Fast Track, which supporters renamed Trade Promotion Authority as the procedure became increasingly controversial, empowers the executive branch to unilaterally select partner countries for “trade” pacts, decide the agreements’ contents, and then negotiate, sign and enter into the agreements — all before Congress has a vote on the matter. Normal congressional committee processes are forbidden, meaning that the executive branch is empowered to write lengthy legislation on its own with no review or amendments. And, then the president is guaranteed a vote on the done deal within a set amount of time with no amendments allowed and debate limited.

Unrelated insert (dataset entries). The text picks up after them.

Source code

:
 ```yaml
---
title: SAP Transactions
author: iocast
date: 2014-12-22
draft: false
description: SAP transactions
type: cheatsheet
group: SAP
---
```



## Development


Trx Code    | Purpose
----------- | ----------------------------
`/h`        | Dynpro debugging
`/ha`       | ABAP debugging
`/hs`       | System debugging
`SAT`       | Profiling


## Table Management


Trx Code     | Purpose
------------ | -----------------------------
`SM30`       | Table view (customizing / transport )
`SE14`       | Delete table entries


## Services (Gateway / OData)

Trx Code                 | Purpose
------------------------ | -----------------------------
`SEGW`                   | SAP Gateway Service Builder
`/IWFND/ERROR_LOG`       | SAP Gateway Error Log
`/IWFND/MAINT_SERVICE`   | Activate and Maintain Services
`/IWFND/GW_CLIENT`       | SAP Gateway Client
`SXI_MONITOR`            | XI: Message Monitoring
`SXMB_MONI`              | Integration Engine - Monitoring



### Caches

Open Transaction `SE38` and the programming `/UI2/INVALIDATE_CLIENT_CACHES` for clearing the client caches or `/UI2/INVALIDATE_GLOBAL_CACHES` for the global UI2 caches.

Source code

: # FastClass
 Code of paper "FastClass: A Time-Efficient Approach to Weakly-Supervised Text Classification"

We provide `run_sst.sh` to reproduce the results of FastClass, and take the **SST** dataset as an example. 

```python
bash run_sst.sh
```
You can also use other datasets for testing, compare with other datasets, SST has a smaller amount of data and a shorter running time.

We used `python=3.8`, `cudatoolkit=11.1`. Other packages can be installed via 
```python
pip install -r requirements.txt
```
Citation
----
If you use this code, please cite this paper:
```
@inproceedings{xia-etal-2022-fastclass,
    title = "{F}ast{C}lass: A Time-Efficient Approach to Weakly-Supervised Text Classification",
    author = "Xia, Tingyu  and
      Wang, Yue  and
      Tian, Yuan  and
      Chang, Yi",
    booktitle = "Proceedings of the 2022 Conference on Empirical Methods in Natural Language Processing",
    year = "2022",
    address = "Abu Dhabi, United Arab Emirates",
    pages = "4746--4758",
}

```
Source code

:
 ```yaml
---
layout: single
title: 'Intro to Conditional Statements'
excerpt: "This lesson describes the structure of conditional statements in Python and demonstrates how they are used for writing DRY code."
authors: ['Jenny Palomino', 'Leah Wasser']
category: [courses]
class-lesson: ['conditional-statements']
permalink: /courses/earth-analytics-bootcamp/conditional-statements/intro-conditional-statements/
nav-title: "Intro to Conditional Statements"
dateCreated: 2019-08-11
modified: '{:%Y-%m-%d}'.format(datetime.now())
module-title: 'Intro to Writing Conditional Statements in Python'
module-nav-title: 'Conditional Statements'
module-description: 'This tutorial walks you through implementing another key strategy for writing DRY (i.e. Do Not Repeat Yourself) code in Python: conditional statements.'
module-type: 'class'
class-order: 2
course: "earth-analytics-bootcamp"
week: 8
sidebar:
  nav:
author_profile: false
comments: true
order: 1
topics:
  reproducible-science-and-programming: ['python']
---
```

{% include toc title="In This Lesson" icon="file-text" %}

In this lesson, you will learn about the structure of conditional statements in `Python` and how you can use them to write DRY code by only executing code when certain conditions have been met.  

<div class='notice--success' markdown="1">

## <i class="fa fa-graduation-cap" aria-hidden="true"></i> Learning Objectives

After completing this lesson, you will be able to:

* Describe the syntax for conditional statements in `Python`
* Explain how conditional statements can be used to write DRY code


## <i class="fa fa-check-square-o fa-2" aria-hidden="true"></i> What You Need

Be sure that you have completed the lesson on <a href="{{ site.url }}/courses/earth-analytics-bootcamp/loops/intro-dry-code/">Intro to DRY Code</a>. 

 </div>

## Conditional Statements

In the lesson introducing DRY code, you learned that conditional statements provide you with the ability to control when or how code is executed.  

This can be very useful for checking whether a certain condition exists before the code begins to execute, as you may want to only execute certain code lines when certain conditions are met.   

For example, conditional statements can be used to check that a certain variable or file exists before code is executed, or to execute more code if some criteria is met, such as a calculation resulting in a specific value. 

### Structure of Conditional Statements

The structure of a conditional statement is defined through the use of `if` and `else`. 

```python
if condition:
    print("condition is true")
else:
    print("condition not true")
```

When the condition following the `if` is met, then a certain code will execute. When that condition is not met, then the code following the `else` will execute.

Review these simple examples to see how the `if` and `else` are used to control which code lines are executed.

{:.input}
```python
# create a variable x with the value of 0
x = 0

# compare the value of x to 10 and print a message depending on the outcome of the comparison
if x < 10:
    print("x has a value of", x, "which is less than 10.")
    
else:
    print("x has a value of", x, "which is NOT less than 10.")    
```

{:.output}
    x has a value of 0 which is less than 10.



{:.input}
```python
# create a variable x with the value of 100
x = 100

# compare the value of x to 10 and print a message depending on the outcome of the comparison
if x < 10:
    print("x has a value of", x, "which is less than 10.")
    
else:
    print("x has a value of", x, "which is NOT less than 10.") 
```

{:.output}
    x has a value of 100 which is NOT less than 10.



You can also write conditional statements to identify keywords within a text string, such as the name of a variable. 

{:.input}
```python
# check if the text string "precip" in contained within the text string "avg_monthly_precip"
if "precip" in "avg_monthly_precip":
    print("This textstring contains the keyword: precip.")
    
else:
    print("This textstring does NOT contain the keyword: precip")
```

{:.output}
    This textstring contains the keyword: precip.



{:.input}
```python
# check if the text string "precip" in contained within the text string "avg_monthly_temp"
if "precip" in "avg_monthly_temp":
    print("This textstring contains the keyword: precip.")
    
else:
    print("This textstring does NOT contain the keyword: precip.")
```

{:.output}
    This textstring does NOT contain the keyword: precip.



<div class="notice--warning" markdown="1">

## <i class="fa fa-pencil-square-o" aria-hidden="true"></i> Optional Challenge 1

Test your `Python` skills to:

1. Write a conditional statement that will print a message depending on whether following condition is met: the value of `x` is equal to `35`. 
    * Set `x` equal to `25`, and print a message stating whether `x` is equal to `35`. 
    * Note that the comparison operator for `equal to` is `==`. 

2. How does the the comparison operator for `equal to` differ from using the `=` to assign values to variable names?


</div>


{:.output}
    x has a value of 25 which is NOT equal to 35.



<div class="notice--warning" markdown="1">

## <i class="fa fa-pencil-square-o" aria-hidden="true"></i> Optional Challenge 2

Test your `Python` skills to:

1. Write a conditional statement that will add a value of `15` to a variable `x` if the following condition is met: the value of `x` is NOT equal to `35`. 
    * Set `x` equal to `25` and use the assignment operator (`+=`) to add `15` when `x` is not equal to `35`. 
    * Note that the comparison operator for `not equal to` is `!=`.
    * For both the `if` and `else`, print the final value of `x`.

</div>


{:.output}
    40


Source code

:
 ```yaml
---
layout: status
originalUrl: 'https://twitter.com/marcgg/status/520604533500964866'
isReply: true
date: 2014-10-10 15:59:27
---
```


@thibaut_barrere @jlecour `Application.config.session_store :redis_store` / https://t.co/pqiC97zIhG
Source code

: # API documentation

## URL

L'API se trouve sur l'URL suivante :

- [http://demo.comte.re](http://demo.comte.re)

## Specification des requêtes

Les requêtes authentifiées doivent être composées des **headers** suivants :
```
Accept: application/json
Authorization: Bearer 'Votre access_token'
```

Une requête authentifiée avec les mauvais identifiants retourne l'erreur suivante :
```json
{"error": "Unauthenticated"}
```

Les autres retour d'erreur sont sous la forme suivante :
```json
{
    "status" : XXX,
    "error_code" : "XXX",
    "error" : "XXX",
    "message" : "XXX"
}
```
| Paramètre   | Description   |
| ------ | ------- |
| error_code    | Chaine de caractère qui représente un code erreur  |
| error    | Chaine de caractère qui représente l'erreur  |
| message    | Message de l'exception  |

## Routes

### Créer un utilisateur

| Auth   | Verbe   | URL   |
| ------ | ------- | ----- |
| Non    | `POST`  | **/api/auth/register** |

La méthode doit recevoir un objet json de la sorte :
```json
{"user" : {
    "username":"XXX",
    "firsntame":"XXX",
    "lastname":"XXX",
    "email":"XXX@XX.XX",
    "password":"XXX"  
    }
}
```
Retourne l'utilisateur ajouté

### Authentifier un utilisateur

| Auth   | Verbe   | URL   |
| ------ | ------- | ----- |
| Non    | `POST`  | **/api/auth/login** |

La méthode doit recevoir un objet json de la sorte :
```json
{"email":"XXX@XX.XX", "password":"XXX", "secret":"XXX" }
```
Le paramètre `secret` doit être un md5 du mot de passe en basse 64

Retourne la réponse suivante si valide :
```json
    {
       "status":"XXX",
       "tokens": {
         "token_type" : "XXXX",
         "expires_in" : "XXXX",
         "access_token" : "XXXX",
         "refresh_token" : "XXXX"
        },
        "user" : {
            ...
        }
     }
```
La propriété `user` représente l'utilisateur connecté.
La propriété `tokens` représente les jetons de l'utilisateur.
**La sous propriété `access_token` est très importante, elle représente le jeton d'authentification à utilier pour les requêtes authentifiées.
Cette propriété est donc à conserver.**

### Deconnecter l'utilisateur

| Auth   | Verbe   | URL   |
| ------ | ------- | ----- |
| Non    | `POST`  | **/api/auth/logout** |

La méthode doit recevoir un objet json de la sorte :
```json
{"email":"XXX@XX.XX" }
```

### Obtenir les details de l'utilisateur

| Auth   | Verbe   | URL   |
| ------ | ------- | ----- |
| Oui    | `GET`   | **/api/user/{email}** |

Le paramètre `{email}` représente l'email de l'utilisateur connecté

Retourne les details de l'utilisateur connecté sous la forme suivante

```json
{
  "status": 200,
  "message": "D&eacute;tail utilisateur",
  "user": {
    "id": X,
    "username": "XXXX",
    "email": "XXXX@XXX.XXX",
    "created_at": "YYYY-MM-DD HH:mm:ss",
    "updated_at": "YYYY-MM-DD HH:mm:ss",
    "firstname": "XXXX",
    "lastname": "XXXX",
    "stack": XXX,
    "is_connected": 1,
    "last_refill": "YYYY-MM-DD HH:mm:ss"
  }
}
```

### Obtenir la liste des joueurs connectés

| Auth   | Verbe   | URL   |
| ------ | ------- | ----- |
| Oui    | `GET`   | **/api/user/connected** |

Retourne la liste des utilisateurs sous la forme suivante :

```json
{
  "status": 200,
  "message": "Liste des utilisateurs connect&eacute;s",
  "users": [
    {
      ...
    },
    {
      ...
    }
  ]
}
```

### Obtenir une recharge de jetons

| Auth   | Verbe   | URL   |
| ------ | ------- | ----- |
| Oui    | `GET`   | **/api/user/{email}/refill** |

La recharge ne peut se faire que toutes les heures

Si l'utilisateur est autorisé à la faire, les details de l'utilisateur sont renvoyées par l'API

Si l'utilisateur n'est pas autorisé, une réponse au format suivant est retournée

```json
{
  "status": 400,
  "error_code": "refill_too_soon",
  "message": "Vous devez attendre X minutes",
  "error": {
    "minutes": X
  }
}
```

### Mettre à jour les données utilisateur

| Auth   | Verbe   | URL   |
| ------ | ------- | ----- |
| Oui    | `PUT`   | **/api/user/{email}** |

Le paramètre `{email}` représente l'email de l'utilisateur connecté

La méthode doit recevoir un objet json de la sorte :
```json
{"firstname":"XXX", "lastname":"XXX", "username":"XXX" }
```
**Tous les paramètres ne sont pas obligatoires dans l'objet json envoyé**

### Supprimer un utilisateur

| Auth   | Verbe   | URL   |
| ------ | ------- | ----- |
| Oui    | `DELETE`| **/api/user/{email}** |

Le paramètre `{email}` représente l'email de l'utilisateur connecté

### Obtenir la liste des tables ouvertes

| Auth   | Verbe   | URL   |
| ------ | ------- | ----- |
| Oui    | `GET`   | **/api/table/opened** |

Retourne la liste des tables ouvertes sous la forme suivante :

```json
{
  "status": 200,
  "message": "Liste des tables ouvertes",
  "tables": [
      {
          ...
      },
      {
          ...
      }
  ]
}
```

President Obama — despite his campaign promise to reject Fast Track — requested the authority for the Trans-Pacific Partnership (TPP). A years-long battle ensued, with opposition coming from a majority of the U.S. public, most House Democrats and a sizeable bloc of Republicans, organized labor, environmental groups, public health organizations, family farmers, and many more. Despite the unprecedented strength and diversity of this coalition focused on a trade issue, Fast Track authority was passed by a one-vote margin in June 2015.

This delegation of Fast Track authority was for a three-year period with an automatic renewal for another three years after that. The only way to stop the automatic renewal of Fast Track would have been with a congressional resolution of disapproval.

The AFL-CIO sent a letter to Congress opposing Fast Track renewal in its current form because of its opacity and inadequate labor standards. But the broad coalition in Congress and outside that almost stopped Fast Track in 2015 did not organize a push to end the procedure because the disapproval mechanism is designed to only function if the congressional leadership allows it.

And, it was a telling spectacle to watch Sen. Bob Corker (R-Tenn.) and other GOP senators going ballistic over President Donald Trump’s authority to do anything to stop trade cheating while revealing their disinterest in getting rid of the Fast Track legislative luge run. 

Fast Track has been the necessary swamp oil to grease the skids to pass pacts like the North American Free Trade Agreement (NAFTA), and other job-killing deals packed with special corporate protections and rights. The corporate lobby opposes the president having trade authority to combat trade cheating that costs American jobs, but loves Fast-Tracked trade deals that make it easier to outsource additional jobs.

The GOP inaction on Fast Track disapproval made 100 percent clear what is really going on: Team Trade Status Quo is keen to eliminate presidential authority on trade matters that break with their pro-job-outsourcing trade agenda while remaining committed to the current iteration of Fast Track with a view to trying to use it to get more-of-the-same trade deals.

That dynamic makes the current NAFTA renegotiation a moment of truth. The U.S. Trade Representative, Robert Lighthizer, is using this delegation of Fast Track to negotiate a NAFTA replacement that actually has a chance of making things better for working people rather than expanding greater corporate control over our lives.

The renegotiated NAFTA just might eliminate the job outsourcing incentives at NAFTA’s heart, including the system that empowers multinational corporations to attack our laws for taxpayer money before a panel of three corporate lawyers. And the NAFTA replacement may even add labor and environmental standards that could actually help raise wages and improve conditions for people throughout North America.

In the face of this potential game-changer of a trade agreement, congressional Republicans’ inconsistency on Fast Track belies the truth, that for them criticism of presidential trade authority was never about constitutional checks and balances – it was all about making sure their corporate cronies can do whatever they want.

However, the revised NAFTA deal is not done yet. And the GOP’s decision not to act against Fast Track extension suggests that they still think they can get the terrible, TPP-style NAFTA deal that they want.

The diverse coalition that fought Fast Track and that defeated the TPP must remain vigilant and show that a revolutionary new model for NAFTA that puts working people first is the only type of deal that will pass in Congress.